Elma ile armut kıyaslanamaz.
Türkiye’ de bilimsel araştırma da yapılmıyor bilimsel yayın da
Ben de daha önce “Türkiye’ de bilimsel araştırma da yapılmıyor bilimsel yayın da” başlıklı makalemde akademi dünyamız ile ilgili görüşlerimi şöyle dile getirmiştim:
1. Gerçek bilimsel yayın akademik ilerleme veya yayın sayısını artırmak için değil, bilimsel araştırmaların sonuçlarını tıp dünyasına duyurmak için yapılır.
2. Ülkemizde tıbbi bilimsel yayın yapmak için gerekli laboratuvarlar da teknoloji de maddi imkânlar da ve en önemlisi bunları sağlayacak sistem de yoktur veya yetersizdir.
3. Ülkemizde tamamen veya kısmen iyi niyetle yapılan ama gerçekte kimsenin bir işine yaramayan külliyetli miktarda bilimsel yayın vardır.
4. Ülkemizde akademik kariyer için yayın şartı kaldırıldığında veya ilaç firmaları biz artık kimseyi kongreye götürmüyoruz dediklerinde bu yayınların sayısı bıçak gibi kesilecektir.
5. Akademik kariyer için prosedür gereği bilimsel yayın yapılmasına kimse bir şey diyemez, hatta saygı da duymak gerekir. Eksik evrakları kanuni yollarla tamamlamak herkesin hakkıdır. Nihayetinde hepimiz de aynı yollardan geçtik.
6. Asıl üzücü olan, yaptıklarını gerçekten “bilimsel araştırma” ve kendilerini de “araştırmacı bilim adamı” zannedenlerin olmasıdır.
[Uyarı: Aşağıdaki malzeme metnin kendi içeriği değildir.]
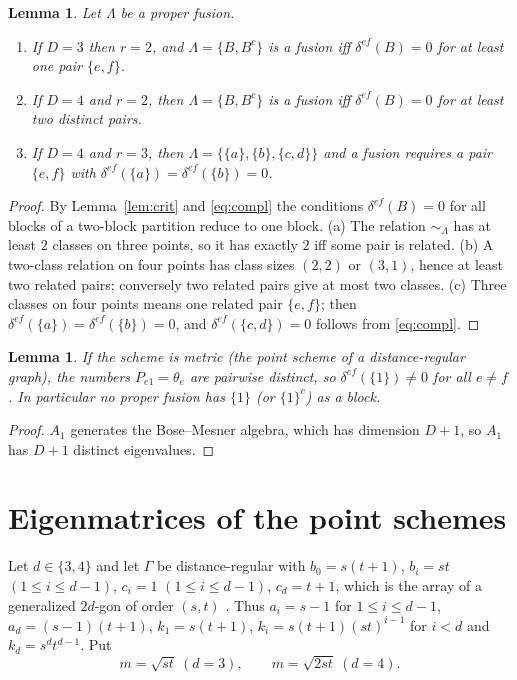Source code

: \documentclass[11pt]{article}
\newtheorem{lemma}[theorem]{Lemma}
\theoremstyle{remark}
\begin{document}
\begin{lemma}\label{lem:count}
Let $\Lambda$ be a proper fusion.
\begin{enumerate}
\item[(a)] If $D=3$ then $r=2$, and $\Lambda=\{B,B^c\}$ is a fusion iff $\delta^{ef}(B)=0$ for at least one pair $\{e,f\}$.
\item[(b)] If $D=4$ and $r=2$, then $\Lambda=\{B,B^c\}$ is a fusion iff $\delta^{ef}(B)=0$ for at least two distinct pairs.
\item[(c)] If $D=4$ and $r=3$, then $\Lambda=\{\{a\},\{b\},\{c,d\}\}$ and a fusion requires a pair $\{e,f\}$ with $\delta^{ef}(\{a\})=\delta^{ef}(\{b\})=0$.
\end{enumerate}
\end{lemma}
\begin{proof}
By Lemma~\ref{lem:crit} and \eqref{eq:compl} the conditions $\delta^{ef}(B)=0$ for all blocks of a two-block partition reduce to one block. (a) The relation $\sim_\Lambda$ has at least $2$ classes on three points, so it has exactly $2$ iff some pair is related. (b) A two-class relation on four points has class sizes $(2,2)$ or $(3,1)$, hence at least two related pairs; conversely two related pairs give at most two classes. (c) Three classes on four points means one related pair $\{e,f\}$; then $\delta^{ef}(\{a\})=\delta^{ef}(\{b\})=0$, and $\delta^{ef}(\{c,d\})=0$ follows from \eqref{eq:compl}.
\end{proof}

\begin{lemma}\label{lem:A1}
If the scheme is metric (the point scheme of a distance-regular graph), the numbers $P_{e1}=\theta_e$ are pairwise distinct, so $\delta^{ef}(\{1\})\ne0$ for all $e\ne f$. In particular no proper fusion has $\{1\}$ (or $\{1\}^c$) as a block.
\end{lemma}
\begin{proof}
$A_1$ generates the Bose--Mesner algebra, which has dimension $D+1$, so $A_1$ has $D+1$ distinct eigenvalues.
\end{proof}

\section{Eigenmatrices of the point schemes}

Let $d\in\{3,4\}$ and let $\Gamma$ be distance-regular with $b_0=s(t+1)$, $b_i=st$ $(1\le i\le d-1)$, $c_i=1$ $(1\le i\le d-1)$, $c_d=t+1$, which is the array of a generalized $2d$-gon of order $(s,t)$ \cite[\S6.5]{BCN}. Thus $a_i=s-1$ for $1\le i\le d-1$, $a_d=(s-1)(t+1)$, $k_1=s(t+1)$, $k_i=s(t+1)(st)^{i-1}$ for $i<d$ and $k_d=s^dt^{d-1}$. Put
\[
m=\sqrt{st}\ (d=3),\qquad m=\sqrt{2st}\ (d=4).
\]
\end{document}
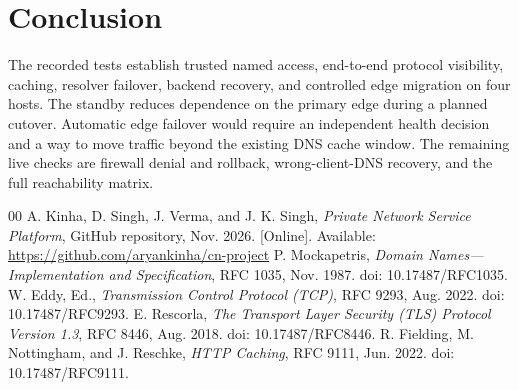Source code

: \documentclass[conference]{IEEEtran}
\begin{document}
\newpage
\section{Conclusion}

The recorded tests establish trusted named access, end-to-end protocol
visibility, caching, resolver failover, backend recovery, and controlled edge
migration on four hosts. The standby reduces dependence on the primary edge
during a planned cutover. Automatic edge failover would require an independent
health decision and a way to move traffic beyond the existing DNS cache window.
The remaining live checks are firewall denial and rollback, wrong-client-DNS
recovery, and the full reachability matrix.

\begin{thebibliography}{00}
A. Kinha, D. Singh, J. Verma, and J. K. Singh,
\emph{Private Network Service Platform}, GitHub repository, Nov. 2026.
[Online]. Available: \url{https://github.com/aryankinha/cn-project}
P. Mockapetris, \emph{Domain Names---Implementation and Specification},
RFC 1035, Nov. 1987. doi: 10.17487/RFC1035.
W. Eddy, Ed., \emph{Transmission Control Protocol (TCP)},
RFC 9293, Aug. 2022. doi: 10.17487/RFC9293.
E. Rescorla, \emph{The Transport Layer Security (TLS) Protocol Version 1.3},
RFC 8446, Aug. 2018. doi: 10.17487/RFC8446.
R. Fielding, M. Nottingham, and J. Reschke,
\emph{HTTP Caching}, RFC 9111, Jun. 2022. doi: 10.17487/RFC9111.
\end{thebibliography}
\end{document}
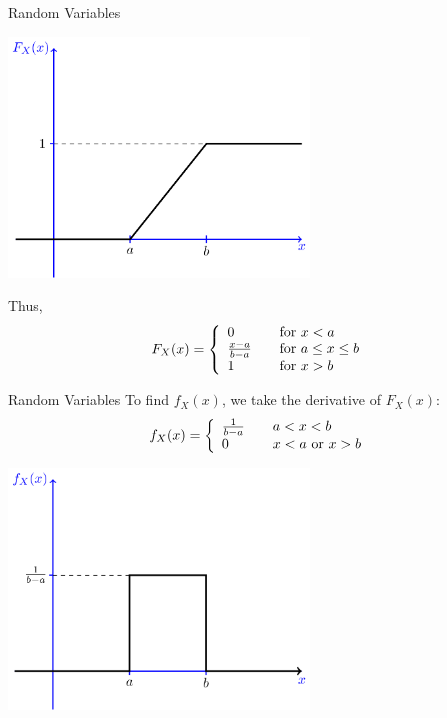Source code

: \documentclass{beamer}
\begin{document}
\begin{frame}{Random Variables}
      \begin{center}

    \includegraphics[width=0.6\textwidth, height=\textheight, keepaspectratio]{ex_cdf.png}
  \end{center}
\pause
Thus, 
\begin{equation*}
F_X(x) = \left\{
\begin{array}{l l}
0 & \quad \text{for } x < a \\
\frac{x-a}{b-a} & \quad \text{for }a \leq x \leq b\\
1 & \quad \text{for } x > b
\end{array} \right.
\end{equation*}

\end{frame}



\begin{frame}{Random Variables}
To find $f_X(x)$, we take the derivative of $F_X(x)$:
\begin{equation*}
f_X(x) = \left\{
\begin{array}{l l}
\frac{1}{b-a} & \quad a < x < b\\
0 & \quad x < a \text{ or } x > b
\end{array} \right.
\end{equation*}\pause
      \begin{center}

    \includegraphics[width=0.6\textwidth, height=\textheight, keepaspectratio]{ex_pdf.png}
  \end{center}

\end{frame}
\end{document}
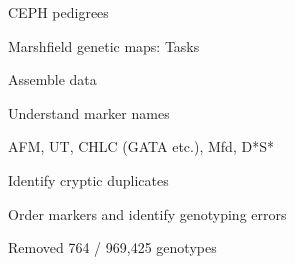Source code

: \documentclass[aspectratio=169,12pt,t]{beamer}
\begin{document}
\begin{frame}[c]{CEPH pedigrees}


\end{frame}




\begin{frame}{Marshfield genetic maps: Tasks}

\bbi
\item Assemble data

\item Understand marker names

  \bi
  \item[] AFM, UT, CHLC (GATA etc.), Mfd, D*S*
  \ei

\item Identify cryptic duplicates

\item Order markers and identify genotyping errors

  \bi
  \item[] Removed 764 / 969,425 genotypes
  \ei
\ei

\end{frame}
\end{document}
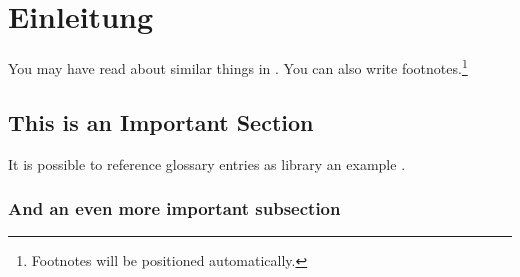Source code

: \chapter{Einleitung}\label{ch:intro}

You may have read about similar things in \cite{wickerReedSolomonCodes1994}.
You can also write footnotes.\footnote{Footnotes will be positioned automatically.}


\section{This is an Important Section}

It is possible to reference glossary entries as \gls{library} an example \cite{reedPolynomialCodesCertain1960}.

\subsection{And an even more important subsection}
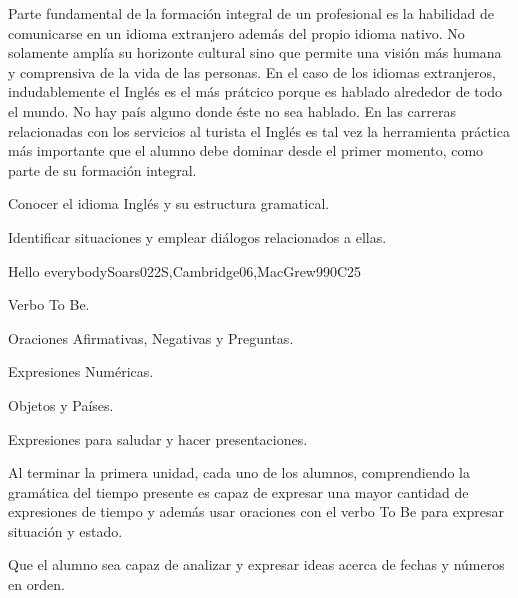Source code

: \begin{syllabus}


\begin{justification}
Parte fundamental de la formación integral de un profesional es la habilidad de comunicarse en un idioma extranjero además del propio idioma nativo. No solamente amplía su horizonte cultural sino que permite una visión más humana y comprensiva de la vida de las personas. En el caso de los idiomas extranjeros, indudablemente el Inglés es el más prátcico porque es hablado alrededor de todo el mundo. No hay país alguno donde éste no sea hablado. En las carreras relacionadas con los servicios al turista el Inglés es tal vez la herramienta práctica más importante que el alumno debe dominar desde el primer momento, como parte de su formación integral.
\end{justification}

\begin{goals}
\item Conocer el idioma Inglés y su estructura gramatical.
\item Identificar situaciones y emplear diálogos relacionados a ellas.
\end{goals}

\begin{outcomes}
\item {}
\end{outcomes}

\begin{competences}
    \item {}
\end{competences}

\begin{unit}{Hello everybody}{}{Soars022S,Cambridge06,MacGrew99}{0}{C25}
   \begin{topics}
      \item Verbo To Be.
      \item Oraciones Afirmativas, Negativas y Preguntas.
      \item Expresiones Numéricas.
      \item Objetos y Paí­ses.
      \item Expresiones para saludar y hacer presentaciones.
   \end{topics}

   \begin{learningoutcomes}
      \item Al terminar la primera unidad, cada uno de los alumnos, comprendiendo la gramática del tiempo presente es capaz de expresar una mayor cantidad de expresiones de tiempo y además usar oraciones con el verbo To Be para expresar situación y estado. 
      \item Que el alumno sea capaz de analizar y expresar ideas acerca de fechas y números en orden. 
   \end{learningoutcomes}
\end{unit}


\end{syllabus}
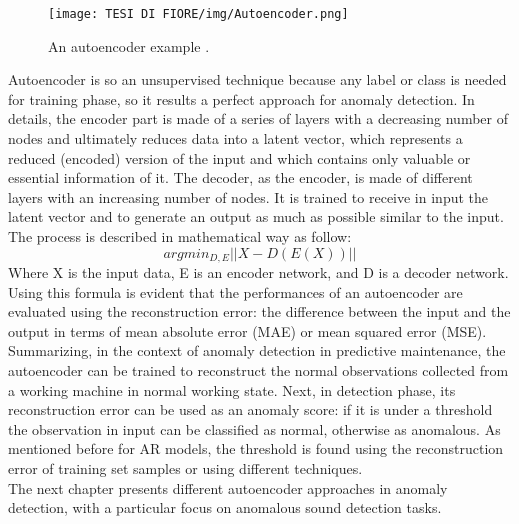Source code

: \begin{figure}[ht]
\texttt{[image: TESI DI FIORE/img/Autoencoder.png]}
\centering
\caption{An autoencoder example \cite{10Autoencoders}.}
\label{autoencoder_image}
\end{figure}
Autoencoder is so an unsupervised technique because any label or class is needed for training phase, so it results a perfect approach for anomaly detection. In details, the encoder part is made of a series of layers with a decreasing number of nodes and ultimately reduces data into a latent vector, which represents a reduced (encoded) version of the input and which contains only valuable or essential information of it. The decoder, as the encoder, is made of different layers with an increasing number of nodes. It is trained to receive in input the latent vector and to generate an output as much as possible similar to the input. The process is described in mathematical way as follow:
\[argmin_{D,E} || X - D(E(X))||\]
Where X is the input data, E is an encoder network, and D is a decoder network. Using this formula is evident that the performances of an autoencoder are evaluated using the reconstruction error: the difference between the input and the output in terms of mean absolute error (MAE) or mean squared error (MSE).\\
Summarizing, in the context of anomaly detection in predictive maintenance, the autoencoder can be trained to reconstruct the normal observations collected from a working machine in normal working state. Next, in detection phase, its reconstruction error can be used as an anomaly score: if it is under a threshold the observation in input can be classified as normal, otherwise as anomalous. As mentioned before for AR models, the threshold is found using the reconstruction error of training set samples or using different techniques.\\
The next chapter presents different autoencoder approaches in anomaly detection, with a particular focus on anomalous sound detection tasks.

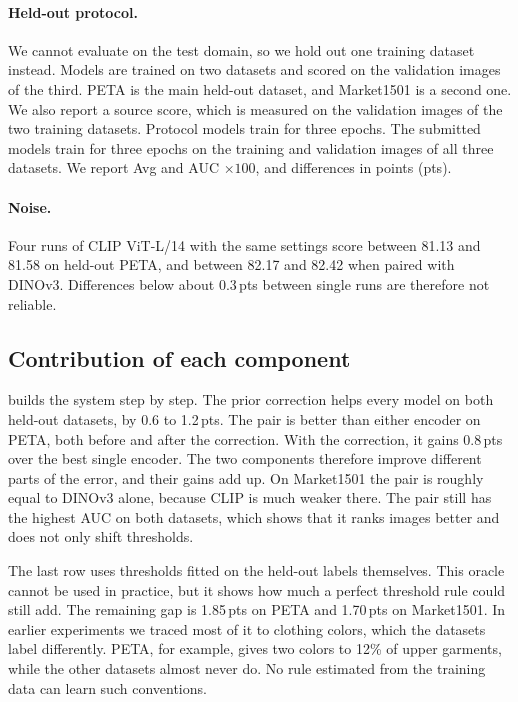 \documentclass[10pt,twocolumn,letterpaper]{article}
\newcommand{\pts}{\,pts}
\begin{document}
\paragraph{Held-out protocol.} We cannot evaluate on the test domain, so we hold out one training dataset instead. Models are trained on two datasets and scored on the validation images of the third. PETA is the main held-out dataset, and Market1501 is a second one. We also report a source score, which is measured on the validation images of the two training datasets. Protocol models train for three epochs. The submitted models train for three epochs on the training and validation images of all three datasets. We report Avg and AUC $\times100$, and differences in points (pts).

\paragraph{Noise.} Four runs of CLIP ViT-L/14 with the same settings score between 81.13 and 81.58 on held-out PETA, and between 82.17 and 82.42 when paired with DINOv3. Differences below about 0.3\pts{} between single runs are therefore not reliable.

\subsection{Contribution of each component}
\label{sec:exp_main}

 builds the system step by step. The prior correction helps every model on both held-out datasets, by 0.6 to 1.2\pts. The pair is better than either encoder on PETA, both before and after the correction. With the correction, it gains 0.8\pts{} over the best single encoder. The two components therefore improve different parts of the error, and their gains add up. On Market1501 the pair is roughly equal to DINOv3 alone, because CLIP is much weaker there. The pair still has the highest AUC on both datasets, which shows that it ranks images better and does not only shift thresholds.

The last row uses thresholds fitted on the held-out labels themselves. This oracle cannot be used in practice, but it shows how much a perfect threshold rule could still add. The remaining gap is 1.85\pts{} on PETA and 1.70\pts{} on Market1501. In earlier experiments we traced most of it to clothing colors, which the datasets label differently. PETA, for example, gives two colors to 12\% of upper garments, while the other datasets almost never do. No rule estimated from the training data can learn such conventions.
\end{document}
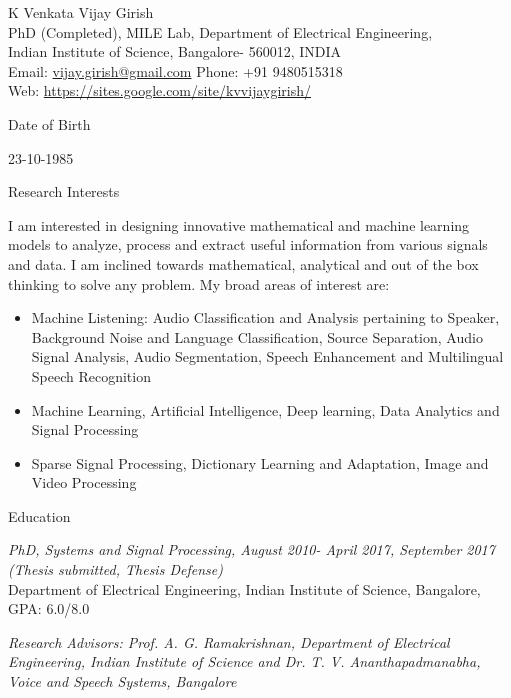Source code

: \documentclass[10pt]{article}
\newenvironment{subbulletlist}{%
	\begin{list}{\labelitemii}{%
		\setlength{\topsep}{\itemsep}\setlength{\parskip}{\parsep}%
	}%
}%
{ \end{list} }
\begin{document}
\newlength{\oldcvlabelwidth}
\newlength{\oldcvlabelsep}

\begin{cv}{{\large K Venkata Vijay Girish}\\
{ \normalsize  PhD (Completed), MILE Lab, Department of Electrical Engineering, \\Indian Institute of Science, Bangalore- 560012, INDIA
\\
Email: {\mdseries \href{mailto:vijay.girish@gmail.com}
	{vijay.girish@gmail.com}}
\hfill Phone: {\mdseries +91 9480515318} \hfill \\
Web: {\mdseries \href{https://sites.google.com/site/kvvijaygirish/}
	{https://sites.google.com/site/kvvijaygirish/}}}
}

\setlength{\oldcvlabelwidth}{\cvlabelwidth}
\setlength{\oldcvlabelsep}{\cvlabelsep}

\setlength{\cvlabelwidth}{1em}


\setlength{\cvlabelwidth}{0em}
\setlength{\cvlabelsep}{\labelsep}
\begin{cvlist}{Date of Birth}\item
23-10-1985
\end{cvlist}


\begin{cvlist}{Research Interests}
\item 
I am  interested in designing innovative mathematical and machine learning models to analyze, process and extract useful information from various signals and data. I am inclined towards mathematical, analytical and  out of the box thinking to solve any problem. 
 My broad areas of interest are:
\begin{itemize}\itemsep=0.25em
	\item Machine Listening: Audio Classification and Analysis pertaining to Speaker, Background Noise and Language Classification, Source Separation, Audio Signal Analysis, Audio Segmentation, Speech Enhancement and Multilingual Speech Recognition
	
 \item Machine Learning, Artificial Intelligence, Deep learning, Data Analytics and Signal Processing
 
% 
\item Sparse Signal Processing, Dictionary Learning and Adaptation, Image and Video  Processing

\end{itemize}
\end{cvlist}


\begin{cvlist}{Education}
	\item \emph{PhD, Systems and Signal Processing, August 2010- April 2017, September 2017 (Thesis submitted, Thesis Defense)}\\
	Department of Electrical
Engineering, Indian Institute of Science, Bangalore, GPA: 6.0/8.0
	\begin{subbulletlist}
		\item \emph{Research Advisors: Prof. A. G. Ramakrishnan, Department of Electrical Engineering, Indian Institute of Science and Dr. T. V. Ananthapadmanabha, Voice and Speech Systems, Bangalore
}
		

\end{subbulletlist}
\end{cvlist}
\end{cv}
\end{document}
Felâket de buradadır ve maalesef bunların sayısı sanıldığından çok daha fazladır.
Gelelim neticeye
Celal Şengör’ ün ifade etmeyi beceremediği ve eline yüzüne bulaştırdığı hakikat şudur:
Evet, üniversitelerimiz de hocalarımız da kifâyetsizdir ve ne yazık ki çoğu da kendini “büyük üniversite” ve “büyük bilim adamı” zannetmektedir.
Mümtaz Turhan seneler evvel ne güzel söylemiş: “Yüksek bir tahsil müessesesi açıp, adına, lâyık olmadığı halde üniversite demekle memlekete mümkün fenâlıkların en büyüğü yapılmış olur”.
Budur!
***
Sözcü’ de Rahmi Turan‘ ın köşesinden:
Prof. Dr. Celâl Şengör gibi bilim adamlarımızın sayısı çok olsaydı, sanırım Türkiye yıllardır içinde bulunduğu türbülansı kolayca atlatırdı.
Ne çare ki üniversitelerimizin çoğu, adı profesör olan, fakat bilim adamlığı ile uzaktan yakından ilgileri olmayan kişilerin elinde… Bunların yetiştirdikleri ve yetiştireceği öğrenciler en fazla onlar kadar olabilir. Bu da ülkede eğitimin çöküşü demektir.
Prof. Dr. Celâl Şengör’ün en büyük özelliklerinden biri açık sözlü bir bilim adamı olmasıdır. Tüm şimşekleri üzerine çekse de, doğru bildiğini söylemekten çekinmez.
Bir süre önce “Teknolojide neden geri kaldık?” başlıklı bir yazı yayınlamıştım. Ülkemizdeki eğitimin içler acısı durumunu anlatıyordum.
Bu yazım üzerine Prof. Dr. Celâl Şengör’den bir e-posta aldım.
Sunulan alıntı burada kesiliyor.